*** Opening of Source data ***

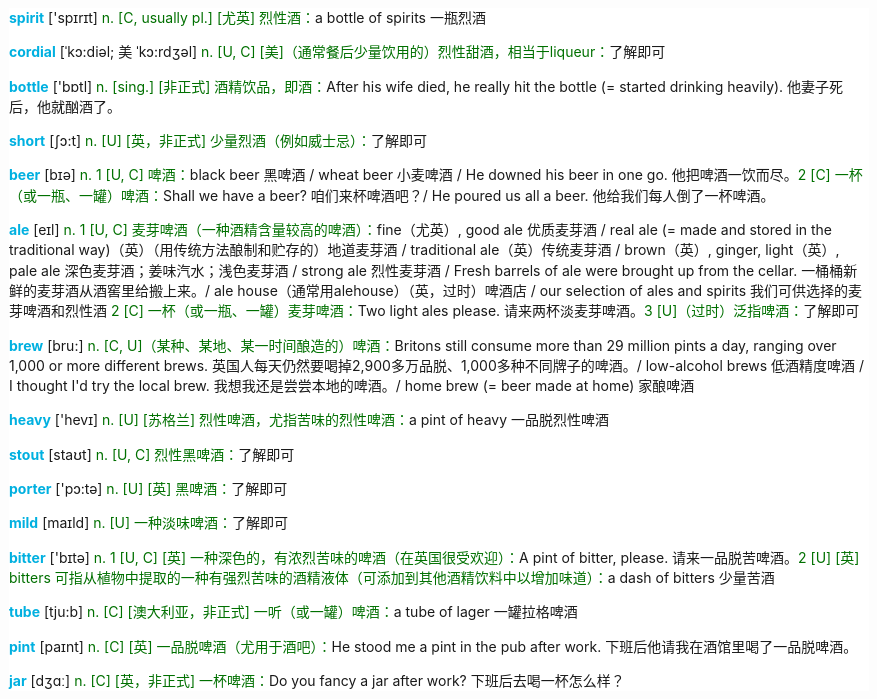 <font color="sky blue">**spirit**</font> ['spɪrɪt] 
<font color="rgb(227, 108, 9)">n. [C, usually pl.] [尤英] 烈性酒：</font>a bottle of spirits 一瓶烈酒
           
<font color="sky blue">**cordial**</font> [ˈkɔ:diəl; 美 ˈkɔ:rdʒəl]
<font color="rgb(227, 108, 9)">n. [U, C] [美]（通常餐后少量饮用的）烈性甜酒，相当于liqueur：</font>了解即可

<font color="sky blue">**bottle**</font> ['bɒtl] 
<font color="rgb(227, 108, 9)">n. [sing.] [非正式] 酒精饮品，即酒：</font>After his wife died, he really hit the bottle (= started drinking heavily). 他妻子死后，他就酗酒了。

<font color="sky blue">**short**</font> [ʃɔ:t] 
<font color="rgb(227, 108, 9)">n. [U] [英，非正式] 少量烈酒（例如威士忌）：</font>了解即可

<font color="sky blue">**beer**</font> [bɪə] 
<font color="rgb(227, 108, 9)">n. 1 [U, C] 啤酒：</font>black beer 黑啤酒 / wheat beer 小麦啤酒 / He downed his beer in one go. 他把啤酒一饮而尽。<font color="rgb(227, 108, 9)">2 [C] 一杯（或一瓶、一罐）啤酒：</font>Shall we have a beer? 咱们来杯啤酒吧？/ He poured us all a beer. 他给我们每人倒了一杯啤酒。
           
<font color="sky blue">**ale**</font> [eɪl]
<font color="rgb(227, 108, 9)">n. 1 [U, C] 麦芽啤酒（一种酒精含量较高的啤酒）：</font>fine（尤英）, good ale 优质麦芽酒 / real ale (= made and stored in the traditional way)（英）（用传统方法酿制和贮存的）地道麦芽酒 / traditional ale（英）传统麦芽酒 / brown（英）, ginger, light（英）, pale ale 深色麦芽酒；姜味汽水；浅色麦芽酒 / strong ale 烈性麦芽酒 / Fresh barrels of ale were brought up from the cellar. 一桶桶新鲜的麦芽酒从酒窖里给搬上来。/ ale house（通常用alehouse）（英，过时）啤酒店 / our selection of ales and spirits 我们可供选择的麦芽啤酒和烈性酒 <font color="rgb(227, 108, 9)">2 [C] 一杯（或一瓶、一罐）麦芽啤酒：</font>Two light ales please. 请来两杯淡麦芽啤酒。<font color="rgb(227, 108, 9)">3 [U]（过时）泛指啤酒：</font>了解即可
           
<font color="sky blue">**brew**</font> [bru:]
<font color="rgb(227, 108, 9)">n. [C, U]（某种、某地、某一时间酿造的）啤酒：</font>Britons still consume more than 29 million pints a day, ranging over 1,000 or more different brews. 英国人每天仍然要喝掉2,900多万品脱、1,000多种不同牌子的啤酒。/ low-alcohol brews 低酒精度啤酒 / I thought I'd try the local brew. 我想我还是尝尝本地的啤酒。/ home brew (= beer made at home) 家酿啤酒

<font color="sky blue">**heavy**</font> ['hevɪ] 
<font color="rgb(227, 108, 9)">n. [U] [苏格兰] 烈性啤酒，尤指苦味的烈性啤酒：</font>a pint of heavy 一品脱烈性啤酒

<font color="sky blue">**stout**</font> [staʊt] 
<font color="rgb(227, 108, 9)">n. [U, C] 烈性黑啤酒：</font>了解即可

<font color="sky blue">**porter**</font> ['pɔ:tə] 
<font color="rgb(227, 108, 9)">n. [U] [英] 黑啤酒：</font>了解即可

<font color="sky blue">**mild**</font> [maɪld] 
<font color="rgb(227, 108, 9)">n. [U] 一种淡味啤酒：</font>了解即可

<font color="sky blue">**bitter**</font> ['bɪtə] 
<font color="rgb(227, 108, 9)">n. 1 [U, C] [英] 一种深色的，有浓烈苦味的啤酒（在英国很受欢迎）：</font>A pint of bitter, please. 请来一品脱苦啤酒。<font color="rgb(227, 108, 9)">2 [U] [英] bitters 可指从植物中提取的一种有强烈苦味的酒精液体（可添加到其他酒精饮料中以增加味道）：</font>a dash of bitters 少量苦酒

<font color="sky blue">**tube**</font> [tju:b] 
<font color="rgb(227, 108, 9)">n. [C] [澳大利亚，非正式] 一听（或一罐）啤酒：</font>a tube of lager 一罐拉格啤酒

<font color="sky blue">**pint**</font> [paɪnt] 
<font color="rgb(227, 108, 9)">n. [C] [英] 一品脱啤酒（尤用于酒吧）：</font>He stood me a pint in the pub after work. 下班后他请我在酒馆里喝了一品脱啤酒。

<font color="sky blue">**jar**</font> [dӡɑː] 
<font color="rgb(227, 108, 9)">n. [C] [英，非正式] 一杯啤酒：</font>Do you fancy a jar after work? 下班后去喝一杯怎么样？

*** Close of Source data ***

Assignment: Find every line in the records that uses the string "work", then copy it.

Reply to the task:
<font color="rgb(227, 108, 9)">n. [C] [英] 一品脱啤酒（尤用于酒吧）：</font>He stood me a pint in the pub after work. 下班后他请我在酒馆里喝了一品脱啤酒。
<font color="rgb(227, 108, 9)">n. [C] [英，非正式] 一杯啤酒：</font>Do you fancy a jar after work? 下班后去喝一杯怎么样？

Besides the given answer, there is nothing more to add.